Records from a collection:
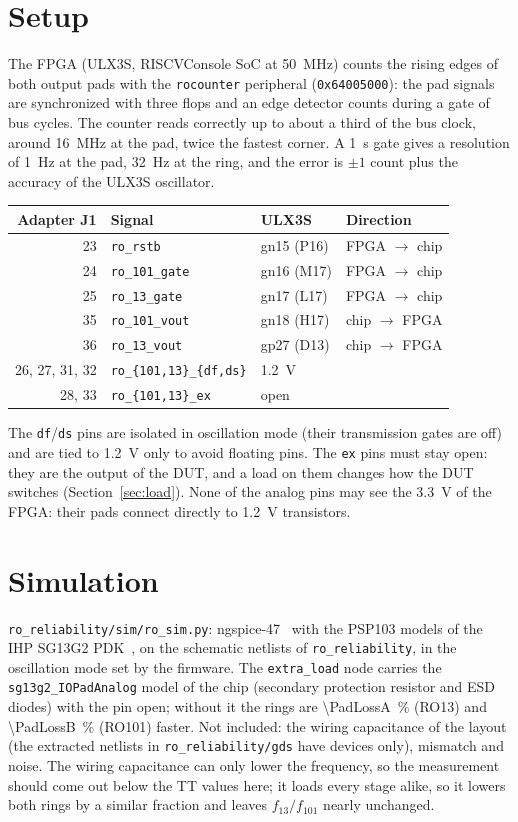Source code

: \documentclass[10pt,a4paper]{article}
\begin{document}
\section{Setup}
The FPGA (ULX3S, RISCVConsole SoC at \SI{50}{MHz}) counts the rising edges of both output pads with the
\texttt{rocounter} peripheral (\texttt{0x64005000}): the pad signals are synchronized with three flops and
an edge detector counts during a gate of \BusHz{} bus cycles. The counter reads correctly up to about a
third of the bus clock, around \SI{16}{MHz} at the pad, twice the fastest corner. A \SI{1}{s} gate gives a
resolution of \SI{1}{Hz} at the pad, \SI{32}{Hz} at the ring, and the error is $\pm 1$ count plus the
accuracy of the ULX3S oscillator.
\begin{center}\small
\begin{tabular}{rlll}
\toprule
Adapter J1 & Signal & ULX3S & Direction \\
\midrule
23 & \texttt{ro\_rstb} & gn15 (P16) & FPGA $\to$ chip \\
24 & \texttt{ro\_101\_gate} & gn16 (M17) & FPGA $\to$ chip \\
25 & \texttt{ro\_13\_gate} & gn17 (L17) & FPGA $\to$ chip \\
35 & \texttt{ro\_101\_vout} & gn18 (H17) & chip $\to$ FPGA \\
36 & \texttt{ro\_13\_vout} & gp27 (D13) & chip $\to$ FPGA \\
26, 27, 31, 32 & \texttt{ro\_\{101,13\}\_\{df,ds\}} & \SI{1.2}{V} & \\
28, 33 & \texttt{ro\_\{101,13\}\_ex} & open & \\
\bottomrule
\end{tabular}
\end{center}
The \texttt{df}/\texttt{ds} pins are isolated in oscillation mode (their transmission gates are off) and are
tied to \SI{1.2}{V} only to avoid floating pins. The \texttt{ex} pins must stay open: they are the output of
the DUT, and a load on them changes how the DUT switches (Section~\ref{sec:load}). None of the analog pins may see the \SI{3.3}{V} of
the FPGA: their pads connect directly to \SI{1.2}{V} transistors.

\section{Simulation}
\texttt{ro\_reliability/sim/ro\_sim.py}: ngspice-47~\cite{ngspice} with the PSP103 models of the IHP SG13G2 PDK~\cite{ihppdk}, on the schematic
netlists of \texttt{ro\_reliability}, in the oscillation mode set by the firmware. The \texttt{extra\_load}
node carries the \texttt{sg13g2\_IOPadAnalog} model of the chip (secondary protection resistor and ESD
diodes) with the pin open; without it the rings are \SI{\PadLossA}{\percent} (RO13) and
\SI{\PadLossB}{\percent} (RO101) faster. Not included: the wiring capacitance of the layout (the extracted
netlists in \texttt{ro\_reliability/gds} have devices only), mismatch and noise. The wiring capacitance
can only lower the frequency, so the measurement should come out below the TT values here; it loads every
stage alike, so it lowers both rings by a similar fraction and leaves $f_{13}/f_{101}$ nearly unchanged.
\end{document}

...

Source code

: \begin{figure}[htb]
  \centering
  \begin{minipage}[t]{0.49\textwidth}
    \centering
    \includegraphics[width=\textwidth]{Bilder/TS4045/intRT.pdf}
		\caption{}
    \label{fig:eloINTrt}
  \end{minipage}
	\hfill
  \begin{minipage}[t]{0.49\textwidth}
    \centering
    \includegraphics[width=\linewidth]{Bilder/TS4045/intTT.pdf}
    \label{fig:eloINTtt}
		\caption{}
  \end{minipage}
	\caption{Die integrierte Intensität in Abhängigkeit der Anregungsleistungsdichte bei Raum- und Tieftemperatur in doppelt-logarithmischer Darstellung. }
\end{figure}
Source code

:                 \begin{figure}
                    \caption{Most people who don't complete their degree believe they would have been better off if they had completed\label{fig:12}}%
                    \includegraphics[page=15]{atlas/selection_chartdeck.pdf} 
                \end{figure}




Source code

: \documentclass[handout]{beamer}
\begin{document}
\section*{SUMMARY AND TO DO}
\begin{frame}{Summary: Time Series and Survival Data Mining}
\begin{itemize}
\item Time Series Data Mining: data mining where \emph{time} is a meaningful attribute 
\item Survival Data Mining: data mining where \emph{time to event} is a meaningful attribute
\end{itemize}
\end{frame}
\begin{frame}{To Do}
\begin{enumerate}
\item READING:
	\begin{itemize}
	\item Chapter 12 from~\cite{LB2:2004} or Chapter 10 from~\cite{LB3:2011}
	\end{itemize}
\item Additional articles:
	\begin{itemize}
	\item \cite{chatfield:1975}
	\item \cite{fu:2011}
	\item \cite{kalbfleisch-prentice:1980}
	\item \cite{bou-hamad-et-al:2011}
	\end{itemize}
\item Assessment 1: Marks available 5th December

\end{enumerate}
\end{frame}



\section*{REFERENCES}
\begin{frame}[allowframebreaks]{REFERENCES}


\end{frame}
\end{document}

## What you have to do:
All that is needed is how many lines of the data contain "caption", stated as a number.

## Solved exercise:
4